*Exercise requirements*: Using the material below, copy every line where "need" appears.

*Task data*:

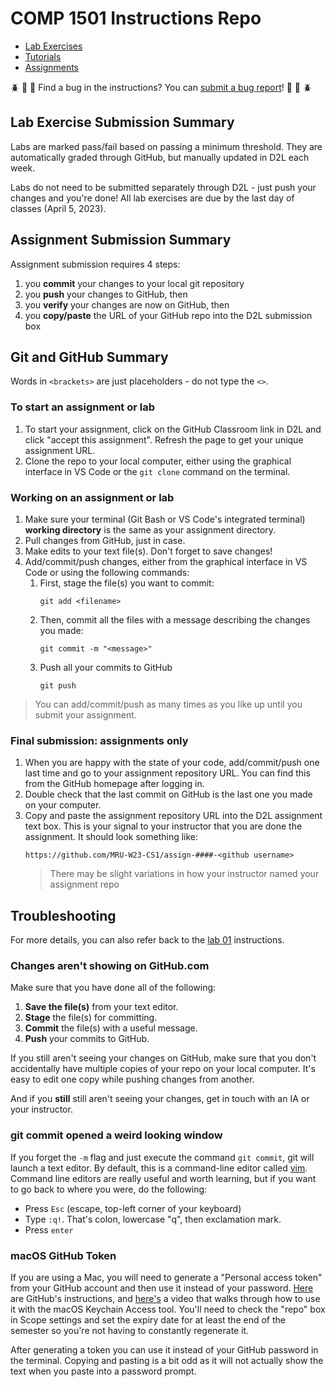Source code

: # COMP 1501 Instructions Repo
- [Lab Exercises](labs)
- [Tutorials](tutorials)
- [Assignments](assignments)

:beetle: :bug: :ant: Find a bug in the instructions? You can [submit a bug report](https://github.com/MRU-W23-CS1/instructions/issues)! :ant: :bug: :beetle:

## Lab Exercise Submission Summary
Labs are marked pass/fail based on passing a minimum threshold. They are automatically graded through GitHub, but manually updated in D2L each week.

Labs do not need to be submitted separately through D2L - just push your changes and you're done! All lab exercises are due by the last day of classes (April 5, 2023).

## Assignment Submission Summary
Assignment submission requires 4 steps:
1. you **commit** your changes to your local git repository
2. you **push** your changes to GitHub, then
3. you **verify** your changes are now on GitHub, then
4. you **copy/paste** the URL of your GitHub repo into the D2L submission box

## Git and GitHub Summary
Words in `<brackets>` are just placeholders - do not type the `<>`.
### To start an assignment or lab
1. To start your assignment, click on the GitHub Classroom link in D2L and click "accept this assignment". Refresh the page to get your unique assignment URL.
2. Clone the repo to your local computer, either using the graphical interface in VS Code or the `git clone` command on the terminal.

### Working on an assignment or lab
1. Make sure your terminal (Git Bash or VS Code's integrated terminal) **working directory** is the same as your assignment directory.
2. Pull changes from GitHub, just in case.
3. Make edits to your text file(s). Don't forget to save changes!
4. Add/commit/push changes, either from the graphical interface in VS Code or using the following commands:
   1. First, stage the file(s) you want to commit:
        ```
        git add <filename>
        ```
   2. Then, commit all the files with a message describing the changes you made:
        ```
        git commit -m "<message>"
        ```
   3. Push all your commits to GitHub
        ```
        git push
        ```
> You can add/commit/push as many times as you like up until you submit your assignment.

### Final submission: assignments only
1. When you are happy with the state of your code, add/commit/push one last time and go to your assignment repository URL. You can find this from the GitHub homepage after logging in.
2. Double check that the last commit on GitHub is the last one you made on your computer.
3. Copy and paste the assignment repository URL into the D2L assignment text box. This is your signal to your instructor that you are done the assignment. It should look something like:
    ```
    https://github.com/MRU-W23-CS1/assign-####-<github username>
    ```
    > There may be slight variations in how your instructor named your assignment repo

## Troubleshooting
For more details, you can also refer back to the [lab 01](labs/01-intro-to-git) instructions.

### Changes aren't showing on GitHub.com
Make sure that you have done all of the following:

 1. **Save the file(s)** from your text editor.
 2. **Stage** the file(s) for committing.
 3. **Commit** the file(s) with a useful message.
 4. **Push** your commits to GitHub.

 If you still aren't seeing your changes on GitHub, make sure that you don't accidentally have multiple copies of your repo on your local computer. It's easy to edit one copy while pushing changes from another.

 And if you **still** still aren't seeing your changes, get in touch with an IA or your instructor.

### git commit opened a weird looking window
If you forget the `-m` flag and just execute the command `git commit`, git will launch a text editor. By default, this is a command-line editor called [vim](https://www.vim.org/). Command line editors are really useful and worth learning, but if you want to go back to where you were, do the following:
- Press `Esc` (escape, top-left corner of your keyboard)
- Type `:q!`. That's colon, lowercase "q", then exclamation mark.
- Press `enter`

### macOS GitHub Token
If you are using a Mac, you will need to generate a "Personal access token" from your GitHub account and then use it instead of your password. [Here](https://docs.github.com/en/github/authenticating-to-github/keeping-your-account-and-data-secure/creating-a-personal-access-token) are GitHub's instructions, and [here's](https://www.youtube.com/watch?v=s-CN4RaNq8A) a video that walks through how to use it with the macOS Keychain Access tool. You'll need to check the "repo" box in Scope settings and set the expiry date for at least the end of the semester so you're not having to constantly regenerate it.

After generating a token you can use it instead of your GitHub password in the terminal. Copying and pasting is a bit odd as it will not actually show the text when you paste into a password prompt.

--

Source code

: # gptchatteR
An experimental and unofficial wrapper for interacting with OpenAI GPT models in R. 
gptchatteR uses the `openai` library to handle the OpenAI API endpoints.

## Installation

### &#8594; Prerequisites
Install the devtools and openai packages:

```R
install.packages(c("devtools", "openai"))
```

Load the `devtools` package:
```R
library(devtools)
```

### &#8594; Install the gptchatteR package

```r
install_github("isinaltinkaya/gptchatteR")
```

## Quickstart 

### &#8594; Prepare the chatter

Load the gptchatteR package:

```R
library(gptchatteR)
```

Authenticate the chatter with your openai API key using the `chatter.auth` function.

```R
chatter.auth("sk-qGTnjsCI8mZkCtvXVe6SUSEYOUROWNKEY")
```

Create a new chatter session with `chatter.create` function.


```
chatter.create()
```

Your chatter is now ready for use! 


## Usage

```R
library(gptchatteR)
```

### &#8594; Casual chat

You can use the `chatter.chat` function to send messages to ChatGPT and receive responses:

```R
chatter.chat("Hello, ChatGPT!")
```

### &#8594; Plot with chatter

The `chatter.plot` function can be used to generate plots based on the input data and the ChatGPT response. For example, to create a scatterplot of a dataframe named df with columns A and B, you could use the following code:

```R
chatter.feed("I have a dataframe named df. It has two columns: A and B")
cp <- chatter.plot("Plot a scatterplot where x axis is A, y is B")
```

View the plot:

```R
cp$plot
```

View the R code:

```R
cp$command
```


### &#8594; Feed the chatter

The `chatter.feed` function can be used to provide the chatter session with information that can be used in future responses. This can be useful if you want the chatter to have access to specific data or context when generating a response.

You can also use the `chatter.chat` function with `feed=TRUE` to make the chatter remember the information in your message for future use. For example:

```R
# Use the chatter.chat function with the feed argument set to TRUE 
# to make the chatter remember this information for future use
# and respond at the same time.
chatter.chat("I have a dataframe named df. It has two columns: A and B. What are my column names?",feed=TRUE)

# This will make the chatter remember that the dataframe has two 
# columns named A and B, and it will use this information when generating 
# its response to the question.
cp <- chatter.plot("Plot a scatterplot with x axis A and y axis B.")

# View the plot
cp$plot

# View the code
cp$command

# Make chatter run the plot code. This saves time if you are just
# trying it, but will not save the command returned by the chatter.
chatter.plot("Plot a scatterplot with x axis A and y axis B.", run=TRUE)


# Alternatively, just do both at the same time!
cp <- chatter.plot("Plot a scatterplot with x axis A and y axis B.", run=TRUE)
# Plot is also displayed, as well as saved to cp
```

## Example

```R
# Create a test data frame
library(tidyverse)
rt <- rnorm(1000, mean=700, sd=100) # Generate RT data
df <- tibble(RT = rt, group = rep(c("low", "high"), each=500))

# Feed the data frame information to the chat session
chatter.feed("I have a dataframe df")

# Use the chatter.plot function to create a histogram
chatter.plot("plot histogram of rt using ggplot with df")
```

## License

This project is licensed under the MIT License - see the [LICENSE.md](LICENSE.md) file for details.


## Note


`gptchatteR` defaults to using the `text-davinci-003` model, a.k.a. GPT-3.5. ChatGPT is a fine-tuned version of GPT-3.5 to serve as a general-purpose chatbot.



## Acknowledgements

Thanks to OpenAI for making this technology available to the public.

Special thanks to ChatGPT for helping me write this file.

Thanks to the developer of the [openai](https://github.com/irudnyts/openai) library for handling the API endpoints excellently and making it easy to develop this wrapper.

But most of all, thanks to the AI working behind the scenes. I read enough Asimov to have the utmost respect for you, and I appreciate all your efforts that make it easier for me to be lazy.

*Output of the task*:
Labs do not need to be submitted separately through D2L - just push your changes and you're done! All lab exercises are due by the last day of classes (April 5, 2023).
If you are using a Mac, you will need to generate a "Personal access token" from your GitHub account and then use it instead of your password. [Here](https://docs.github.com/en/github/authenticating-to-github/keeping-your-account-and-data-secure/creating-a-personal-access-token) are GitHub's instructions, and [here's](https://www.youtube.com/watch?v=s-CN4RaNq8A) a video that walks through how to use it with the macOS Keychain Access tool. You'll need to check the "repo" box in Scope settings and set the expiry date for at least the end of the semester so you're not having to constantly regenerate it.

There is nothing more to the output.